═════ Supplied material

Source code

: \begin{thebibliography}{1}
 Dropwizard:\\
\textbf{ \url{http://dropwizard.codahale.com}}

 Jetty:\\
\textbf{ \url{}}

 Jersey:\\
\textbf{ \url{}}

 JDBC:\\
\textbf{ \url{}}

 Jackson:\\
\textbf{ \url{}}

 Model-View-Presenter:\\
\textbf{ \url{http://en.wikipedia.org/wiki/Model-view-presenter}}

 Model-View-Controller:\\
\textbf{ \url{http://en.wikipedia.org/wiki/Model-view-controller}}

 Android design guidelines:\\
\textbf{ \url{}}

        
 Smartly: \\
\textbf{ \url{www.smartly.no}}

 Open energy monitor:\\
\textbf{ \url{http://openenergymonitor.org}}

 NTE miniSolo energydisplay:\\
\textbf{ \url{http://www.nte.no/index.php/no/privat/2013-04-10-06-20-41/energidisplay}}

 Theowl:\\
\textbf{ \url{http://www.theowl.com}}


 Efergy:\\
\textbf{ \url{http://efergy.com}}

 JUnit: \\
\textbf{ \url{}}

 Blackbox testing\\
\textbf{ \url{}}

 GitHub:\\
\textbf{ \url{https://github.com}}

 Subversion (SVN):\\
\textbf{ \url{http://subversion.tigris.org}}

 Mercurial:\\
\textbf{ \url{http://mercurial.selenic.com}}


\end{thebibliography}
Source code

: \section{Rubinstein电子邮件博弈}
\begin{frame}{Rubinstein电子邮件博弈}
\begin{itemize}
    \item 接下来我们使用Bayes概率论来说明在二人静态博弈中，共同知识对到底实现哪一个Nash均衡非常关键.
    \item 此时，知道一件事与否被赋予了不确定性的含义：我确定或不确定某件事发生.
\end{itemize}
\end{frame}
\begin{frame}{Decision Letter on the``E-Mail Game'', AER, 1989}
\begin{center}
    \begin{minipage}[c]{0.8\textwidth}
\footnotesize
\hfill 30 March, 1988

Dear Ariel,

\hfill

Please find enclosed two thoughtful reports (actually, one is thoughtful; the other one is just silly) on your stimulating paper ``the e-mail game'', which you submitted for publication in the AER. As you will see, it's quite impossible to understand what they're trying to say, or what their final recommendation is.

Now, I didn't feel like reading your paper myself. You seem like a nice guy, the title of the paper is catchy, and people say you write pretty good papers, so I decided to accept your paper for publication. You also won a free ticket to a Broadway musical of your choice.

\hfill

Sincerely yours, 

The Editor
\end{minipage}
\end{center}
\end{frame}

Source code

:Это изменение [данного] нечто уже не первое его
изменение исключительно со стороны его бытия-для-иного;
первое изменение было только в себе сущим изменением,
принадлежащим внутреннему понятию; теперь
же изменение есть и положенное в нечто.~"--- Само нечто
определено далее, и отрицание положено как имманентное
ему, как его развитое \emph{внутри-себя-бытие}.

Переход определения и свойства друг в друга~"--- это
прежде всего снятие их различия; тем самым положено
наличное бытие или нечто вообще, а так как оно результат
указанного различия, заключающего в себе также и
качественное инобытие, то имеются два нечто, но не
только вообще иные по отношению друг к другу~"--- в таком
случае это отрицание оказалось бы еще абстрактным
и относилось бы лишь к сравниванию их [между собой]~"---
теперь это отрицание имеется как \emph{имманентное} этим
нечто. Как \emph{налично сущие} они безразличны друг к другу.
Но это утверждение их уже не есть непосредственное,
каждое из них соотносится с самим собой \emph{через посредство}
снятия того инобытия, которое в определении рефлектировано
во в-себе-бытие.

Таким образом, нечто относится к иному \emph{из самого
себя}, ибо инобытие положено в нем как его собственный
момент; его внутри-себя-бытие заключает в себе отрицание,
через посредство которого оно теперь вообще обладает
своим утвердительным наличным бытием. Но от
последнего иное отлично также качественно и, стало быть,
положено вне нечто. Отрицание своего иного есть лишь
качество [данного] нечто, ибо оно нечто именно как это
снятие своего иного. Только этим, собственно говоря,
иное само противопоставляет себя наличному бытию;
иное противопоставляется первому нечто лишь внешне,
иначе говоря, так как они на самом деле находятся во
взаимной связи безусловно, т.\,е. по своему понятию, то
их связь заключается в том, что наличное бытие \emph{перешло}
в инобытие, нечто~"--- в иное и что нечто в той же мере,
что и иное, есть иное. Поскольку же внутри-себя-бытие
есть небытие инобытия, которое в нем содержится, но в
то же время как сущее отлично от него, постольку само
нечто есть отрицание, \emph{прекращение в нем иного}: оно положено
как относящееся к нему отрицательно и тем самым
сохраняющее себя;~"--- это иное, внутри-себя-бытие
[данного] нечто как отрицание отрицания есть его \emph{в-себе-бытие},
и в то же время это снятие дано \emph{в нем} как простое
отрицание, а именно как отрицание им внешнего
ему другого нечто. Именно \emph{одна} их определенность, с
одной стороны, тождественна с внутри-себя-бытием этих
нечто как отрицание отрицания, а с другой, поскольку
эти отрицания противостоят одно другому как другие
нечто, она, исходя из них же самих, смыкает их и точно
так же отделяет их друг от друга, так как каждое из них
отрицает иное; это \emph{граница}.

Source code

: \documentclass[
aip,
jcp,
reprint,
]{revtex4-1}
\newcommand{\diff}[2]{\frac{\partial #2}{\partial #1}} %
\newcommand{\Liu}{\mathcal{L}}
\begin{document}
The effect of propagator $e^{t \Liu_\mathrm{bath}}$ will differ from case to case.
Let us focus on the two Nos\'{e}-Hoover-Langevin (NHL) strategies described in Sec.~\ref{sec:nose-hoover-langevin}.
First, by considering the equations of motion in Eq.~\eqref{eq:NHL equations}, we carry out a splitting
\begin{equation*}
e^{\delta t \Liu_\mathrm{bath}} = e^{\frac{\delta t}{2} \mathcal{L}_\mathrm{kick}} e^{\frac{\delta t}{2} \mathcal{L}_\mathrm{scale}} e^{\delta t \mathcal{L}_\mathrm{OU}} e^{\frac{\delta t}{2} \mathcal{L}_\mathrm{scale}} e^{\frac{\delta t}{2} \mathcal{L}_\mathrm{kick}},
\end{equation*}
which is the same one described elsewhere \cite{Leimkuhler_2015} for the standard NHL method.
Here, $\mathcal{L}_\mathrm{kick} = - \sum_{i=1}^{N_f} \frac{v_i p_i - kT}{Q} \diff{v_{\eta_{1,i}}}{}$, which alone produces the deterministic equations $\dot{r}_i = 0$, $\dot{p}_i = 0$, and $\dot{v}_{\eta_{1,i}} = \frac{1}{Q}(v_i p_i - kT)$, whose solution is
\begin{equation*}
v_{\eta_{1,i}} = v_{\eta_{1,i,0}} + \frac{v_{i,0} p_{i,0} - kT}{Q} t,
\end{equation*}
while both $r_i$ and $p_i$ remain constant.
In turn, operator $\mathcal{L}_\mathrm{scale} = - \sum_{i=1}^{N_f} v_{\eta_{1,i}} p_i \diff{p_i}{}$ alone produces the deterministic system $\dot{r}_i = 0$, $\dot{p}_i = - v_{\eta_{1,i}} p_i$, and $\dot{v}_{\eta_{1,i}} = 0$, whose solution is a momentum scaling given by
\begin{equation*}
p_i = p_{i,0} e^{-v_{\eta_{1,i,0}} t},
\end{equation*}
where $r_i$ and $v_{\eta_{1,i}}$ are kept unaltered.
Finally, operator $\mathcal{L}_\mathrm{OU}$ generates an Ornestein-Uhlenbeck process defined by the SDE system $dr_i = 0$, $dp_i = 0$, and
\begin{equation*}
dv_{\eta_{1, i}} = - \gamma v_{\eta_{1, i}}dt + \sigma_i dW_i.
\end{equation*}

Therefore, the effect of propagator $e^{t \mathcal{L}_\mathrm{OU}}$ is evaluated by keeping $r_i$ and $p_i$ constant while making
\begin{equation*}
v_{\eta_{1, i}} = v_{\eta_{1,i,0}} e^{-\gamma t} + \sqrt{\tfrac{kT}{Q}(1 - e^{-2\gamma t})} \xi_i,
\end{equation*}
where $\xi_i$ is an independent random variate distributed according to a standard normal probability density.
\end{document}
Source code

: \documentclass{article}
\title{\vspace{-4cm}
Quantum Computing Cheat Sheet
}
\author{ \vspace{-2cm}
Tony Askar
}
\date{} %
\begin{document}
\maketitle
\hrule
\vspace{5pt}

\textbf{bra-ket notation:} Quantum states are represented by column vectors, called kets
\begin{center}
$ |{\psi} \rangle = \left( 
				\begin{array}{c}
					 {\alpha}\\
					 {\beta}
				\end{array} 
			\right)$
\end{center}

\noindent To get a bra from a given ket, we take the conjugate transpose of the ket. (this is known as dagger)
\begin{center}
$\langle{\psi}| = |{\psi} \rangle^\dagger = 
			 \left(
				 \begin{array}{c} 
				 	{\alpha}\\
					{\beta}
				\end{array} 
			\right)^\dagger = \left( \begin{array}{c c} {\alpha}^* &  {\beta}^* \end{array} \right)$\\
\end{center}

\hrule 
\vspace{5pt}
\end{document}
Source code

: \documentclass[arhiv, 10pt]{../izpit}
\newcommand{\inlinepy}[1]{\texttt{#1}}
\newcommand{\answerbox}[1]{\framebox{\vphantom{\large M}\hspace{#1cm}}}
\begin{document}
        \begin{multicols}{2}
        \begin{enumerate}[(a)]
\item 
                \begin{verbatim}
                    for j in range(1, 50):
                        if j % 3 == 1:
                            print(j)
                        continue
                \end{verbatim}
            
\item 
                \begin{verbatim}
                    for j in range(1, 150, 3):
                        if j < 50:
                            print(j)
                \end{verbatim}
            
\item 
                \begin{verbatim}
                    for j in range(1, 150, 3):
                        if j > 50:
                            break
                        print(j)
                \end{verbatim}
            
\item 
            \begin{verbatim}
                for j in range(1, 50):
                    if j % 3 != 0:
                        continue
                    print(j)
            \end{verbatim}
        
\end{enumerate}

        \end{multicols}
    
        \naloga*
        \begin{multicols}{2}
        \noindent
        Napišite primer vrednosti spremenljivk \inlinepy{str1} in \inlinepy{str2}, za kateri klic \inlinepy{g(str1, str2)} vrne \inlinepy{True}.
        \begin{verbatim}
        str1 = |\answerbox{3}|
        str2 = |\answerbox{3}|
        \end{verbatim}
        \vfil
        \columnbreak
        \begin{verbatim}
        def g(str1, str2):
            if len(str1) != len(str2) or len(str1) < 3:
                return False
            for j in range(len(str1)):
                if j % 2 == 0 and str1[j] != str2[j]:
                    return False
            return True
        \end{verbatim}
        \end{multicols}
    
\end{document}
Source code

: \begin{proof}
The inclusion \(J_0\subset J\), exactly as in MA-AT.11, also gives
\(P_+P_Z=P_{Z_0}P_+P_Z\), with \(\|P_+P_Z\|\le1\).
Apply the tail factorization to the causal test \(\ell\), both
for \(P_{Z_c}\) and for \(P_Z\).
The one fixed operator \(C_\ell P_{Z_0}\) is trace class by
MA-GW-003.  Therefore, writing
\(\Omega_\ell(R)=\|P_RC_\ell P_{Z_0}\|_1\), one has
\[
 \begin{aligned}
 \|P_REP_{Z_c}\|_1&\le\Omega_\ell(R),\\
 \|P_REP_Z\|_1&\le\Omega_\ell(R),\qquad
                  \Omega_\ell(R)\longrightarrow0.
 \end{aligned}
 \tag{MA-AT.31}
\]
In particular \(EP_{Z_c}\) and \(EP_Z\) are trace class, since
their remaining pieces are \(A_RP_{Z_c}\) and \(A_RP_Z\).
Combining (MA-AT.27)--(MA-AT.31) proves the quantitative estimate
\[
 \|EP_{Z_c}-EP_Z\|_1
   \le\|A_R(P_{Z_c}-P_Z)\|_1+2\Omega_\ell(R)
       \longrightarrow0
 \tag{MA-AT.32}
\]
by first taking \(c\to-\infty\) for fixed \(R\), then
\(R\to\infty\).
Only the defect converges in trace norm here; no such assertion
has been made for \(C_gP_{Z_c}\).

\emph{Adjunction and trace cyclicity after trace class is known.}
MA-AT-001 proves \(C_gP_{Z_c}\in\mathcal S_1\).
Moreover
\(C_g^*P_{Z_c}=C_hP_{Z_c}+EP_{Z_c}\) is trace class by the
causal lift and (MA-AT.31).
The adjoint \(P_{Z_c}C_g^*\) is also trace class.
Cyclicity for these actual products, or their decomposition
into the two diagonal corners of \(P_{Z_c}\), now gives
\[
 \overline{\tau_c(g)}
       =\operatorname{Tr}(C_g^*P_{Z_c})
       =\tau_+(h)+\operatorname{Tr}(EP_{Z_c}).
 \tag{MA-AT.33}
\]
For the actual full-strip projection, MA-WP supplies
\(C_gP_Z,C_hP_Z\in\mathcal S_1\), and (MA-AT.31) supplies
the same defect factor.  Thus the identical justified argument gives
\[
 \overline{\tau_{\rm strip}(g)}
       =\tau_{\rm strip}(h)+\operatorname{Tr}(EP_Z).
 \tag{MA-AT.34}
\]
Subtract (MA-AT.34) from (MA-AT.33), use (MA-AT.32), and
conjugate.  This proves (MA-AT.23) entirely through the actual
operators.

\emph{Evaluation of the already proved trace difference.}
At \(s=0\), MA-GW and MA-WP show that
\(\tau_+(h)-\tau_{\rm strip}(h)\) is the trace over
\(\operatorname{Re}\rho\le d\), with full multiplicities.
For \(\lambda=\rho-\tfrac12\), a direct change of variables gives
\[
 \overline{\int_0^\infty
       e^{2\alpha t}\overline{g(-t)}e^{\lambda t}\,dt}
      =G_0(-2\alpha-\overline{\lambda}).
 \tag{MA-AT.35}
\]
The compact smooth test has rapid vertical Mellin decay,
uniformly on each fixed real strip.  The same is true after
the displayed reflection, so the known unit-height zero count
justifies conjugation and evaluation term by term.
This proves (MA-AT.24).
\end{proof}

══════════

Looking at the entries above, work out how many lines contain the word "minipage", then reply with only that figure.

• [Solution to the exercise]: 2